November 14, 2011 — 2:28 PM

Great summary.

I would add that the success of the independent RIA business model is also based on the advsiors ability to customize solutions. Customization is NOT scalable (read IPO or PE roll-up) and a customized practice has real capacity constraints. Our research shows a high-end advsior can not effectively work with more than 25 families.

Bottom line – this is a relationship business that will fail if the “realtionship” becomes “the brand”. If we let that happen we will look like Wall Street and old school Trust departments.

Elmer Rich III

Elmer Rich III

November 14, 2011 — 4:48 PM

This is good and tracks what we see with clients. We would also say a major weakness we see is disinvesting in the business.

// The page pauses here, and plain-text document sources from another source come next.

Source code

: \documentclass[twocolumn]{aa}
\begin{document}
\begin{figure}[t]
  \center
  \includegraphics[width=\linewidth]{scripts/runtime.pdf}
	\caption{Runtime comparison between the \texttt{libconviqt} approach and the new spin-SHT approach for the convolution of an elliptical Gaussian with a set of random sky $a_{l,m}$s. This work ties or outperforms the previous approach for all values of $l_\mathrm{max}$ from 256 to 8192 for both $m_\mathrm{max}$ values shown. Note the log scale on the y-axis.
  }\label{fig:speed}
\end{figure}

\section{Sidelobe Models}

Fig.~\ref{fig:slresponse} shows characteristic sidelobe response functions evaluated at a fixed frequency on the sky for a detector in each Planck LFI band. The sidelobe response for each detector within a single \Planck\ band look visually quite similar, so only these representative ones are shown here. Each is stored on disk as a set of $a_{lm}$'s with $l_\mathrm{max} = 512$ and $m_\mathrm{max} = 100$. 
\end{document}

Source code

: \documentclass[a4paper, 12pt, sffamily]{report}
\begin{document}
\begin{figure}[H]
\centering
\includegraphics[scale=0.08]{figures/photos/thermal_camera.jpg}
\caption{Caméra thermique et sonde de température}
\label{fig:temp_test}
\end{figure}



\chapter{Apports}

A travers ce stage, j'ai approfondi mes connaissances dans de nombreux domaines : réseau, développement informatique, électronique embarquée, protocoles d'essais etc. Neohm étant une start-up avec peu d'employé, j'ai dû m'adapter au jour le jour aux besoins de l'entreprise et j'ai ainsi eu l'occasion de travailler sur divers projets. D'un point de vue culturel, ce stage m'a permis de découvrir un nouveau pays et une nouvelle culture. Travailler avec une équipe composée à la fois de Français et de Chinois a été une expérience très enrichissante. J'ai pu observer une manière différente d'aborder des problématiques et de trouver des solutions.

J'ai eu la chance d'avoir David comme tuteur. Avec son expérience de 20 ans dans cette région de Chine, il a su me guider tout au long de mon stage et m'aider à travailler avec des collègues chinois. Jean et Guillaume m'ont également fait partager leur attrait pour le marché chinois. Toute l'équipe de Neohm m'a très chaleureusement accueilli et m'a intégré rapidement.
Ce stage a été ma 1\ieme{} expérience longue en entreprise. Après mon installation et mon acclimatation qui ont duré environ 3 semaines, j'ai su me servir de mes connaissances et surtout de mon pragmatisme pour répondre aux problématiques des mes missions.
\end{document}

We do M&A consulting with RIAs and find that, especially over the last few years, FUD (fear, uncertainty and doubt) have led partners in firms to stop supporting the businesses and actually take money out of the businesses for personal use of savings. Especially if the owners are nearing retirement.

This can backfire.

Businesses require steady investment, upgrades and maintenance to remain competitive and protect and build the equity in the business.

Business development, technology, people and skills, expert knowledge, etc. all these investments need to continue or disinvestment is happening, silently. Paradoxically, a “down” economy and market is the cheapest time to reinvest in your business equity. But, like your clients, it requires acting against your immediate feelings and FUD, and taking a long-term goal perspective.

We see the penalty when it comes time to sell the business or get a co-investor for continuity.

For a business to be a going concern in the future:

- Someone has to maintain the equity in the operations

- If there has been disinvestment, say the technology has been allowed to lag, the buyer will have to make-up the lost equity investment and spend to bring operations up to par.

- This cost will come out of the price the seller is paid, right now.

- Only if the equity in the business is adequate and kept maintained in the future will everyone optimize their benefits from the business — buyer and seller.

If there is not a suitable and continuous investment in the equity of the business returns to everyone will be sub-par — including clients. It takes discipline.

But the main mistake we see is not a problem or unexpected big costs, but a conscious disinvestment in the business for immediate personal gain.

We not saying that disinvesting, in particular situations, “right” or “wrong” — but it does have consequences.

Stephen Winks

Stephen Winks

November 14, 2011 — 8:39 PM


The advisory services industry has yet to achieve large scale institutionalized support for fiduciary standing largely because it has been a anathema to the brokerage industry and the trust industry is not greated to broad based distribution.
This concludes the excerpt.